=== Input material ===

++++++++++++++++++++

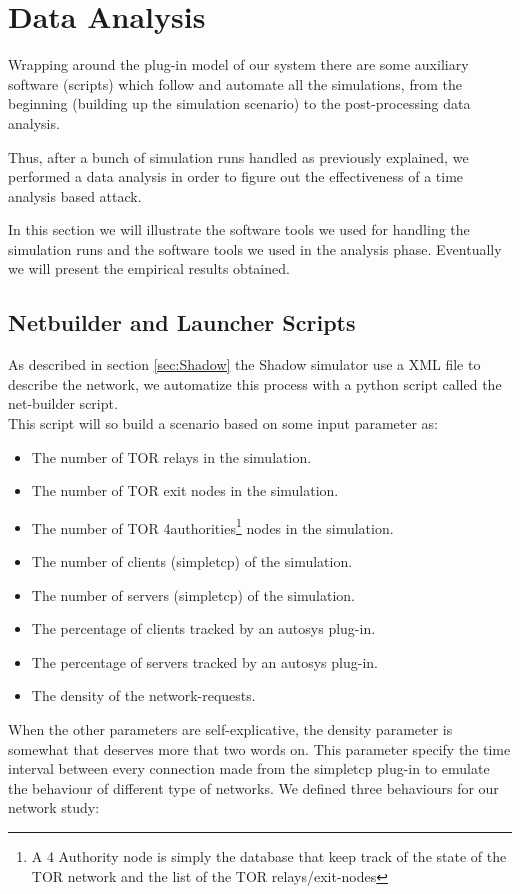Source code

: \section{Data Analysis}
Wrapping around the plug-in model of our system there are some auxiliary
software (scripts)
which follow and automate all the simulations, from the beginning (building up
the simulation scenario) to the post-processing data analysis.

Thus, after a bunch of simulation runs handled as previously explained,
 we performed a data analysis in order to
figure out the effectiveness of a time analysis based attack.  

In this section we will illustrate the software tools we used for
handling the
simulation runs and the software tools we used in the analysis phase. 
Eventually we will 
present the empirical results
obtained.
\subsection{Netbuilder and Launcher Scripts}
As described in section \ref{sec:Shadow}
the Shadow simulator use a XML file to describe the network,
we automatize this process with a python script called the net-builder script.\\
This script will so build a scenario based on some input parameter as:
\begin{itemize}
\item The number of TOR relays in the simulation.
\item The number of TOR exit nodes in the simulation.
\item The number of TOR 4authorities\footnote{A 4 Authority node is simply the
database that keep track of the state of the TOR network and the list
of the TOR relays/exit-nodes} nodes in the simulation.
\item The number of clients (simpletcp) of the simulation.
\item The number of servers (simpletcp) of the simulation.
\item The percentage of clients tracked by an autosys plug-in.
\item The percentage of servers tracked by an autosys plug-in.
\item The density of the network-requests.
\end{itemize}

When the other parameters are self-explicative, the density parameter is somewhat
that deserves more that two words on.
This parameter specify the time interval between every connection made from the
simpletcp plug-in to emulate the behaviour of different type of networks.
We defined three behaviours for our network study:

++++++++++++++++++++

=== Task instructions ===
Would you please print out all the records above exactly, minus any pictures?

=== Answer for the task ===
Source code

: \section{Data Analysis}
Wrapping around the plug-in model of our system there are some auxiliary
software (scripts)
which follow and automate all the simulations, from the beginning (building up
the simulation scenario) to the post-processing data analysis.

Thus, after a bunch of simulation runs handled as previously explained,
 we performed a data analysis in order to
figure out the effectiveness of a time analysis based attack.  

In this section we will illustrate the software tools we used for
handling the
simulation runs and the software tools we used in the analysis phase. 
Eventually we will 
present the empirical results
obtained.
\subsection{Netbuilder and Launcher Scripts}
As described in section \ref{sec:Shadow}
the Shadow simulator use a XML file to describe the network,
we automatize this process with a python script called the net-builder script.\\
This script will so build a scenario based on some input parameter as:
\begin{itemize}
\item The number of TOR relays in the simulation.
\item The number of TOR exit nodes in the simulation.
\item The number of TOR 4authorities\footnote{A 4 Authority node is simply the
database that keep track of the state of the TOR network and the list
of the TOR relays/exit-nodes} nodes in the simulation.
\item The number of clients (simpletcp) of the simulation.
\item The number of servers (simpletcp) of the simulation.
\item The percentage of clients tracked by an autosys plug-in.
\item The percentage of servers tracked by an autosys plug-in.
\item The density of the network-requests.
\end{itemize}

When the other parameters are self-explicative, the density parameter is somewhat
that deserves more that two words on.
This parameter specify the time interval between every connection made from the
simpletcp plug-in to emulate the behaviour of different type of networks.
We defined three behaviours for our network study:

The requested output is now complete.